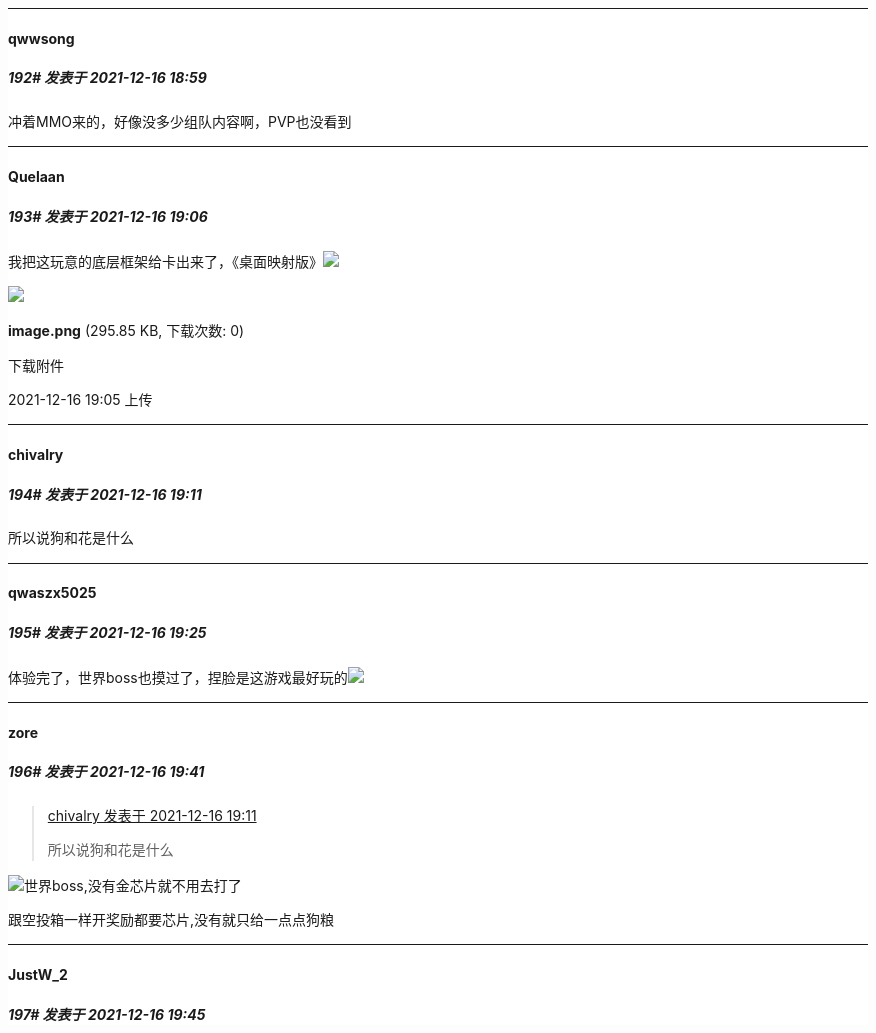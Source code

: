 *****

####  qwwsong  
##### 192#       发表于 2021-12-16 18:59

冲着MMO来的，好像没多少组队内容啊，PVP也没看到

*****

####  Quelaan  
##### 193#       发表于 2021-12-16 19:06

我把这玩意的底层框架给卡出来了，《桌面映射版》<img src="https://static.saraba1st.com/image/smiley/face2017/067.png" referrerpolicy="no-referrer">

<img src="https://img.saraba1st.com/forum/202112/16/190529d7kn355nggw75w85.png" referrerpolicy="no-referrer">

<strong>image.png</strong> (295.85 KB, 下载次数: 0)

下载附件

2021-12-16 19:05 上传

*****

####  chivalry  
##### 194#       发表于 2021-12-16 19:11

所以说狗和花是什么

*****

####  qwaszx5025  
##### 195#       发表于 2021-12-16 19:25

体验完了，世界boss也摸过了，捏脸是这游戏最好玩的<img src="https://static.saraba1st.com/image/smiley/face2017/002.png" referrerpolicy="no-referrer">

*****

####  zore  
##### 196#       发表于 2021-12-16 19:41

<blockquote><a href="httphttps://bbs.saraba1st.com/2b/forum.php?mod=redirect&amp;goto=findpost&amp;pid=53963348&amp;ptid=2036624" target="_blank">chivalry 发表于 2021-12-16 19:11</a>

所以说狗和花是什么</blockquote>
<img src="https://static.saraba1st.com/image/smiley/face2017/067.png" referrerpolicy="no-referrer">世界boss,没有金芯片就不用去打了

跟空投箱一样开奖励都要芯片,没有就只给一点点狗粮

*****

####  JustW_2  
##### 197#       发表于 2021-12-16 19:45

◇ ◇ ◇ ◇ ◇ ◇ ◇

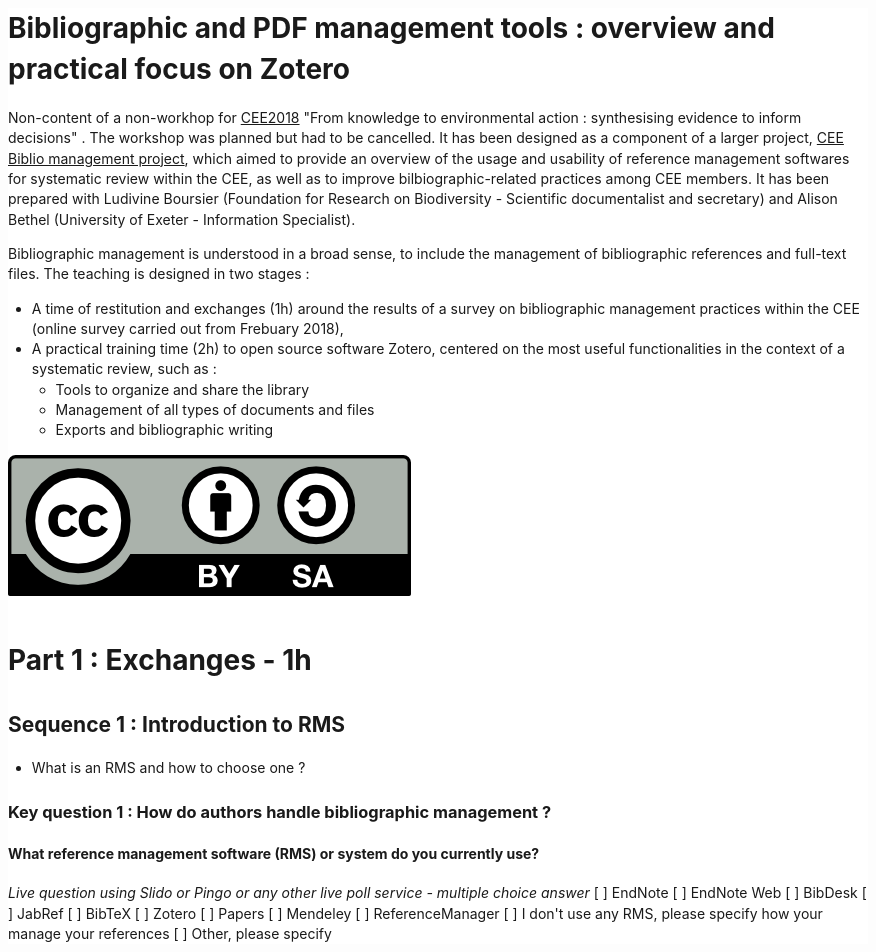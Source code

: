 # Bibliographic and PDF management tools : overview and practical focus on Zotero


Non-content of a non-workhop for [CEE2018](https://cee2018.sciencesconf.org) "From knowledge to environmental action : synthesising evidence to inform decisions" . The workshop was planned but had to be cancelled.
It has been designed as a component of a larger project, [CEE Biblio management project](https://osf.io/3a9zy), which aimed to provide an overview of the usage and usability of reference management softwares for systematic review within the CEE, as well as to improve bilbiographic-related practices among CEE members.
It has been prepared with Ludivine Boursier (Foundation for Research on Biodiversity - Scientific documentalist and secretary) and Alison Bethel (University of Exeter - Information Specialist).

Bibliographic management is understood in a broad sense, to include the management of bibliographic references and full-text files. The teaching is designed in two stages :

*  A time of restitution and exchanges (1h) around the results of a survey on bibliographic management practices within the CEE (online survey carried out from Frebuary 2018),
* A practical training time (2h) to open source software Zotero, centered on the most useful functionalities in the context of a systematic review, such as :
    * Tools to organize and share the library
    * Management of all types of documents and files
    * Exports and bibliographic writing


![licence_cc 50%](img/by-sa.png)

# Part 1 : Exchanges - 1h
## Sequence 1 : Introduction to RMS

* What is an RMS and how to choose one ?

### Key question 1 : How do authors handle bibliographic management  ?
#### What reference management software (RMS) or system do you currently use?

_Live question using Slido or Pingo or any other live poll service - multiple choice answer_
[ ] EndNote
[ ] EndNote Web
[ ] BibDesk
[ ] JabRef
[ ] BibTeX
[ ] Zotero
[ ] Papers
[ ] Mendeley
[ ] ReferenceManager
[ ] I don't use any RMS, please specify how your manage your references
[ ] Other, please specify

◇ ◇ ◇ ◇ ◇ ◇ ◇

* **TASK PROMPT**: A single number is required: how many lines in the material above include the string "static".

* **SOLVED EXERCISE**: 3